8 августа 2008 года жителей Южной Осетии разбудили не величественные звуки олимпийских фанфар, а безжалостно вырвал из сна огненный шквал артиллерийских систем залпового огня. В тот роковой и трагический для югоосетинского народа день на его многострадальной земле разверзся настоящий ад. Крохотный Цхинвал, сотрясаемый взрывами и охваченный пожарищами, корчился в нечеловеческих муках, а Пекин сиял феерическим шоу и купался в море счастливых улыбок. В ложе для VIP-персон барственно расположились президенты США, Польши и Украины, на их самодовольных физиономиях змеились кривые ухмылки. Они, видимо, предвкушали итоги другого — отвратительного «шоу», затеянного в горах Кавказа. Оно пока шло по строго расписанному сценарию.

Двенадцатитысячная грузинская армия, подобно стае бешеных псов, спущенных с цепи «Большим Хозяином», набросилась на батальон российских миротворцев и двухтысячное югоосетинское ополчение. Эфир взорвался торжествующими воплями вандалов XXI века. Вооруженные до зубов штурмовые группы коммандос танковыми клиньями разрывали на части зыбкую оборону защитников города. Казалось, еще одно усилие, и он перейдет под их контроль. Проходил час-другой, а перелом в бойне так и не наступил. Российские миротворцы, занявшие круговую оборону в «южном лагере», сидели как кость в горле у грузинских генералов. Именно стойкость русского солдата, стоявшего насмерть, сорвала замысел тех, кто замышлял блицкриг — военную операцию «Чистое поле». Ценой своих жизней смоленские, вятские, тульские ребята задержали агрессора и обеспечили возможность частям 58-й армии Северо-Кавказского военного округа отмобилизоваться и прийти на помощь югоосетинскому народу. Шестьдесят семь молодых, полных сил и светлых надежд парней уже никогда не вернутся домой, чтобы дать новую жизнь новому поколению защитников Отечества.

На пятый день война в Южной Осетии и Абхазии для грузинской армии обернулась сокрушительным поражением. Не помогла горе-воякам и самая боеспособная пехотная бригада, спешно переброшенная американскими ВВС из Ирака. К тому времени «Чистое поле» превратилось в «гуляйполе». Хваленые рейнджеры, натасканные натовскими инструкторами, разбежались по окрестным лесам, и воинство М. Саакашвили исчезло будто чудовищный сюрреалистический мираж. На поле боя остались горы искореженной бронетехники и груды штабной документации. Военная машина агрессора, созданная и вскормленная «Большим Хозяином», разбилась вдребезги о политическую волю руководителей России, мужество российских солдат, офицеров и югоосетинских ополченцев.
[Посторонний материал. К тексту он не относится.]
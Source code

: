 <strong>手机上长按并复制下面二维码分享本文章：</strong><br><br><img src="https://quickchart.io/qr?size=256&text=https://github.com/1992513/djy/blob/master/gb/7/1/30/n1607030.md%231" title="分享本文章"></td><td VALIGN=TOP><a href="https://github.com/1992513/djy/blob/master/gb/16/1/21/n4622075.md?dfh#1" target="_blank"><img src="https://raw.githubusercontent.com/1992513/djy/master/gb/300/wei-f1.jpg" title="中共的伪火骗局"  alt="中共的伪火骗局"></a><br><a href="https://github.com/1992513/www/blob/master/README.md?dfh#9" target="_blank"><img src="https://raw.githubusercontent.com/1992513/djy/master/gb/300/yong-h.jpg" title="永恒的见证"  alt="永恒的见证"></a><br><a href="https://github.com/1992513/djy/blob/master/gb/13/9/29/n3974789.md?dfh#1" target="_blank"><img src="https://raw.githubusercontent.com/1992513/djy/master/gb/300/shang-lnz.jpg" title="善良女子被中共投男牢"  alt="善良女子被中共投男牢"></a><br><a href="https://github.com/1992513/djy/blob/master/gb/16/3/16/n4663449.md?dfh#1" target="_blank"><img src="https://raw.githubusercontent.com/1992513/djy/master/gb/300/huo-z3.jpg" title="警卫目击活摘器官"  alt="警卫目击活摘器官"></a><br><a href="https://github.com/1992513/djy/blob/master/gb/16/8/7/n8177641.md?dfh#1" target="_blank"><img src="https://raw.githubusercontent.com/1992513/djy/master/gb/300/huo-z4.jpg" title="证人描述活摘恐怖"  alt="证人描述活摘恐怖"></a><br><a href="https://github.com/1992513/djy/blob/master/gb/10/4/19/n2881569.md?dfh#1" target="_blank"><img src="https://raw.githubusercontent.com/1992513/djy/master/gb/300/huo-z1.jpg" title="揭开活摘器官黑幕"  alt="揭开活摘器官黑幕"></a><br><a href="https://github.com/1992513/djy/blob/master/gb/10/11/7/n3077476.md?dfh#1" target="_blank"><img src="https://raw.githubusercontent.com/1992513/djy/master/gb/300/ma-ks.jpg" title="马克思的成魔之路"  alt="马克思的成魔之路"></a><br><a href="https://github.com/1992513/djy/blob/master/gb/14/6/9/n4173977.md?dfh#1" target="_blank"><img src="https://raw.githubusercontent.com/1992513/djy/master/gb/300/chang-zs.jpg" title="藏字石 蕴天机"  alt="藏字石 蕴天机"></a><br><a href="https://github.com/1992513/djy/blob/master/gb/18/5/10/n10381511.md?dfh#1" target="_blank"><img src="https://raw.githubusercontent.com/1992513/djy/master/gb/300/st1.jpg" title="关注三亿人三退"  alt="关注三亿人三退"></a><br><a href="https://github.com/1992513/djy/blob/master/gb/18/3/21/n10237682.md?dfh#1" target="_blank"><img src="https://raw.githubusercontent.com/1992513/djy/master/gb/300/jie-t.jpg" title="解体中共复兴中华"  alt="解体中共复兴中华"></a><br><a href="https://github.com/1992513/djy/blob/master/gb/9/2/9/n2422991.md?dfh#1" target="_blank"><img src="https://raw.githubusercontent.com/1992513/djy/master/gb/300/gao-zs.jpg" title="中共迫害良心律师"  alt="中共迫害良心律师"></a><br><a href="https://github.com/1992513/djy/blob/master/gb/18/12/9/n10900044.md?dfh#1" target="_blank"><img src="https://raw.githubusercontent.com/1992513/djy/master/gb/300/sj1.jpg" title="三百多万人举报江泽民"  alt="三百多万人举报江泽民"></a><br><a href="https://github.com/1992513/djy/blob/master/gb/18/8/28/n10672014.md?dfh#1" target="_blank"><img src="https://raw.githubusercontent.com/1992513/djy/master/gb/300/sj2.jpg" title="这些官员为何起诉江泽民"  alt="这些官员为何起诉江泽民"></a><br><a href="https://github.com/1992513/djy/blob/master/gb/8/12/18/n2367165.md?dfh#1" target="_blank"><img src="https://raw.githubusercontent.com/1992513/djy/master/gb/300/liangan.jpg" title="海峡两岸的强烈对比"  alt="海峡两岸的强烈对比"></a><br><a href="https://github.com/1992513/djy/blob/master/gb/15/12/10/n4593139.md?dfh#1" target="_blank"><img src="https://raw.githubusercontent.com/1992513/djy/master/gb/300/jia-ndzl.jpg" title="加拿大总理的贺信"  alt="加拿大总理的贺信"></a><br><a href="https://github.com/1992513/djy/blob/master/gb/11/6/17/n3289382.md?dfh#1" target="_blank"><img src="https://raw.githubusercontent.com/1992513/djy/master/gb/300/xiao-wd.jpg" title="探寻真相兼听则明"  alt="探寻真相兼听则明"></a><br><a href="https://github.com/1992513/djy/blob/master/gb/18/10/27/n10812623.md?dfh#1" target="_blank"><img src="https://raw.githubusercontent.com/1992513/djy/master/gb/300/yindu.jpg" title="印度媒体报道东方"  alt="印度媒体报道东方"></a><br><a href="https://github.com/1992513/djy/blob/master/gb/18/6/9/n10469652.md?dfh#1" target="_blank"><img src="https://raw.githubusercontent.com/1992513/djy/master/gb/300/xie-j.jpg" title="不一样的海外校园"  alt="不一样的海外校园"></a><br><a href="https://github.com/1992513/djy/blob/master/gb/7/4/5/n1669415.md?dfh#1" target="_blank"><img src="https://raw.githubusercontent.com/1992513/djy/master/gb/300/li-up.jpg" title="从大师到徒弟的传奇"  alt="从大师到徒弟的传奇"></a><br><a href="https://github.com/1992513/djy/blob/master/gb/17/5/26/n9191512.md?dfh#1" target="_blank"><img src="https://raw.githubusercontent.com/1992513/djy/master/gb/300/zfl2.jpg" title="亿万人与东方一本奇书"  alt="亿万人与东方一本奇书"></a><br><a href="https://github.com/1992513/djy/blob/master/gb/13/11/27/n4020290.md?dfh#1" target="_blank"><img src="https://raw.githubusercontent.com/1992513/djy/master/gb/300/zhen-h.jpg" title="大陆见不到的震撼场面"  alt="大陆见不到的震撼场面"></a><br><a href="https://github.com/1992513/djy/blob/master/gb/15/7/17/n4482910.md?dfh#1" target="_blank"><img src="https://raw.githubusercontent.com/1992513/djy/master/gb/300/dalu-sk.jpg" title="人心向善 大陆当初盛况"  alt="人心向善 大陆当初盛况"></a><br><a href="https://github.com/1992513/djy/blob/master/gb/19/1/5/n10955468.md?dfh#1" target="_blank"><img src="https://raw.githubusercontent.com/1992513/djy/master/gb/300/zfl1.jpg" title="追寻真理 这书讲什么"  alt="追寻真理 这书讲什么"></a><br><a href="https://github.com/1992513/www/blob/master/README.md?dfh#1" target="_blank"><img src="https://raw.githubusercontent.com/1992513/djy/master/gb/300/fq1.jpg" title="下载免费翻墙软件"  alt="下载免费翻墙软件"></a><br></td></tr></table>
Теперь руководству Грузии и его спонсорам понадобятся годы на то, чтобы восстановить армию. И совсем другое дело — спецслужбы: они не попали под «русский каток», но сыграли далеко не последнюю роль в подготовке агрессии Грузии против Южной Осетии и Абхазии. Во многом их «липовая» информация подогревала агрессивные устремления Саакашвили и «Большого Хозяина». Представляя наверх оптимистичные доклады, руководители грузинской разведки, видимо, полагали, что «русские не посмеют сунуться, а если что не так, то Запад нам поможет».

 

Без совести и чести

К 2008 году спецслужбы Грузии представляли собой далеко не то «потешное тайное воинство», уши которого в начале 90-х торчали за каждой провокацией в Абхазии и Южной Осетии. За пятнадцать с лишним лет многочисленные советники из ЦРУ и РУМО (военная разведка США), МИТ (спецслужба Турции), МИ-5 и МИ-6 (британская контрразведка и разведка) создали целостную и жестко организованную систему национальных контрразведывательных и разведывательных органов. В ее состав входят: Специальная служба внешней разведки (ССВР), департамент военной разведки Минобороны, департамент контрразведки (ДКР) МВД, департамент конституционной безопасности (ДКБ) МВД, а также департаменты военной полиции Минобороны и пограничной полиции МВД.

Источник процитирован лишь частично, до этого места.